Traveling is an integral and completely vital part of my life. Though I don't get outside the United States as much as I'd like to, I crave it on a daily, almost hourly, basis. In my blood, deep in my bones, there exists a need to hear other languages, walk unfamiliar streets, and eat foreign food. I used to consider it a plague, something to be ignored and gotten past, but I've learned to accept it as part of myself. And fortunately, its a part of a lot of people who are very close to me as well. Even as close as my older sister, my sister-in-law and her family. And I love that they are where they are.

I love it until I come to face to face with the reality of it.

At the end of last week a car bomb was detonated in Beirut, Lebanon, killing at least three people and leaving over 80 people injured.

Bomb. Detonated. In the city my sister lives in. 
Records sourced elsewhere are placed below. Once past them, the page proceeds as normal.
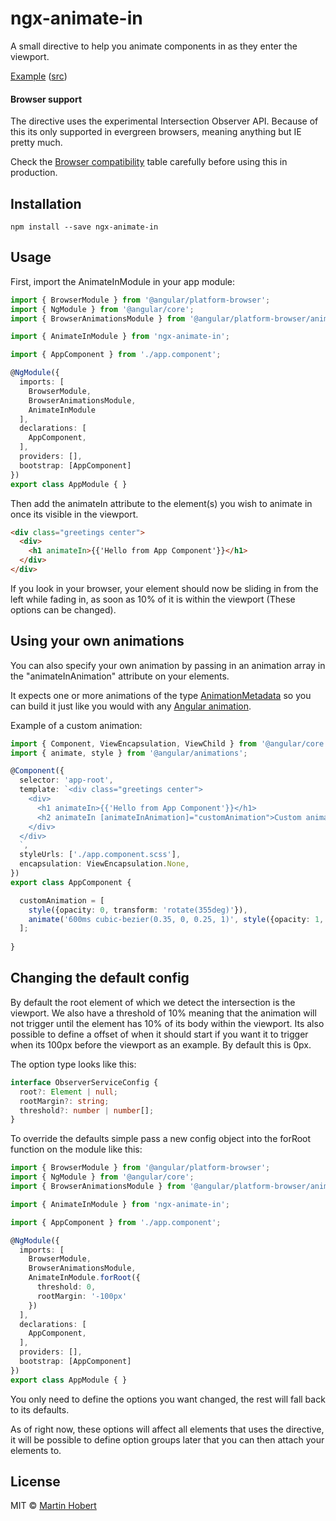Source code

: # ngx-animate-in
A small directive to help you animate components in as they enter the viewport.

[Example](https://ngx-animate-in-example.stackblitz.io/) ([src](https://stackblitz.com/edit/ngx-animate-in-example?file=app%2Fproduct-list%2Fproduct-list.component.html))

#### Browser support
The directive uses the experimental Intersection Observer API. Because of this its only supported in evergreen browsers, meaning anything but IE pretty much. 

Check the [Browser compatibility](https://developer.mozilla.org/en-US/docs/Web/API/Intersection_Observer_API#Browser_compatibility) table carefully before using this in production.

## Installation

```
npm install --save ngx-animate-in
```

## Usage
First, import the AnimateInModule in your app module:

```typescript
import { BrowserModule } from '@angular/platform-browser';
import { NgModule } from '@angular/core';
import { BrowserAnimationsModule } from '@angular/platform-browser/animations';

import { AnimateInModule } from 'ngx-animate-in';

import { AppComponent } from './app.component';

@NgModule({
  imports: [
    BrowserModule,
    BrowserAnimationsModule,
    AnimateInModule
  ],
  declarations: [
    AppComponent,
  ],
  providers: [],
  bootstrap: [AppComponent]
})
export class AppModule { }
```

Then add the animateIn attribute to the element(s) you wish to animate in once its visible in the viewport.

```html
<div class="greetings center">
  <div>
    <h1 animateIn>{{'Hello from App Component'}}</h1>
  </div>
</div>
```

If you look in your browser, your element should now be sliding in from the left while fading in, as soon as 10% of it is within the viewport (These options can be changed).


## Using your own animations

You can also specify your own animation by passing in an animation array in the "animateInAnimation" attribute on your elements.

It expects one or more animations of the type [AnimationMetadata](https://angular.io/api/animations/AnimationMetadata) so you can build it just like you would with any [Angular animation](https://angular.io/api/animations/animation).

Example of a custom animation:

```typescript
import { Component, ViewEncapsulation, ViewChild } from '@angular/core';
import { animate, style } from '@angular/animations';

@Component({
  selector: 'app-root',
  template: `<div class="greetings center">
    <div>
      <h1 animateIn>{{'Hello from App Component'}}</h1>
      <h2 animateIn [animateInAnimation]="customAnimation">Custom animation!</h2>
    </div>
  </div>
  `,
  styleUrls: ['./app.component.scss'],
  encapsulation: ViewEncapsulation.None,
})
export class AppComponent {

  customAnimation = [
    style({opacity: 0, transform: 'rotate(355deg)'}),
    animate('600ms cubic-bezier(0.35, 0, 0.25, 1)', style({opacity: 1, transform: 'rotate(0deg)'}))
  ];
  
}
```

## Changing the default config
By default the root element of which we detect the intersection is the viewport. We also have a threshold of 10% meaning that the animation will not trigger until the element has 10% of its body within the viewport. Its also possible to define a offset of when it should start if you want it to trigger when its 100px before the viewport as an example. By default this is 0px.

The option type looks like this:
```typescript
interface ObserverServiceConfig {
  root?: Element | null;
  rootMargin?: string;
  threshold?: number | number[];
}
```

To override the defaults simple pass a new config object into the forRoot function on the module like this:

```typescript
import { BrowserModule } from '@angular/platform-browser';
import { NgModule } from '@angular/core';
import { BrowserAnimationsModule } from '@angular/platform-browser/animations';

import { AnimateInModule } from 'ngx-animate-in';

import { AppComponent } from './app.component';

@NgModule({
  imports: [
    BrowserModule,
    BrowserAnimationsModule,
    AnimateInModule.forRoot({
      threshold: 0,
      rootMargin: '-100px'
    })
  ],
  declarations: [
    AppComponent,
  ],
  providers: [],
  bootstrap: [AppComponent]
})
export class AppModule { }
```
You only need to define the options you want changed, the rest will fall back to its defaults.

As of right now, these options will affect all elements that uses the directive, it will be possible to define option groups later that you can then attach your elements to.

## License

MIT © [Martin Hobert](http://mereommig.dk)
About a year ago my husband and I had the opportunity of visiting her in Lebanon, and we really enjoyed the country, people and culture. However, since leaving, a veritable civil war has erupted in Syria, increasing tensions in neighboring Lebanon exponentially. My sister has been great at explaining if we have any reason to worry, and up until this weekend, we didn't. But stuff happens. And people respond violently sometimes. And sometimes, it scares the living shit out of me.

I don't have to write about who my sister is to me. She's my sister. A best friend, mentor, confidant and pillar in my life. Childhood grew us together in ways most people don't experience, and I have turned to her wisdom more times than I can remember. But now I can't get past the fear of where she is. I try to ignore it, but honestly, I'm scared and worried. I don't have a positive spin on it, this time. I have faith that she won't try to act as a vigilante and will board the first plane home if the situation worsens. Selfishly, though, I wish she'd get on a plane now anyway.

But that is only because of my own fear.

A fear that is acting selfishly, one-sided, narrowly-visioned. Its the risk of loving people, and respecting their free-will: it might end up hurting you. It might end up scaring you. But free-will is what makes us human, what makes us individuals. We can't very well attempt to rob one person of it without always expecting it of others, which will rob the world of a lot of incredibly beautiful things. Things that came out of places of danger and fear.

So now I will just pray and hope for her safe return.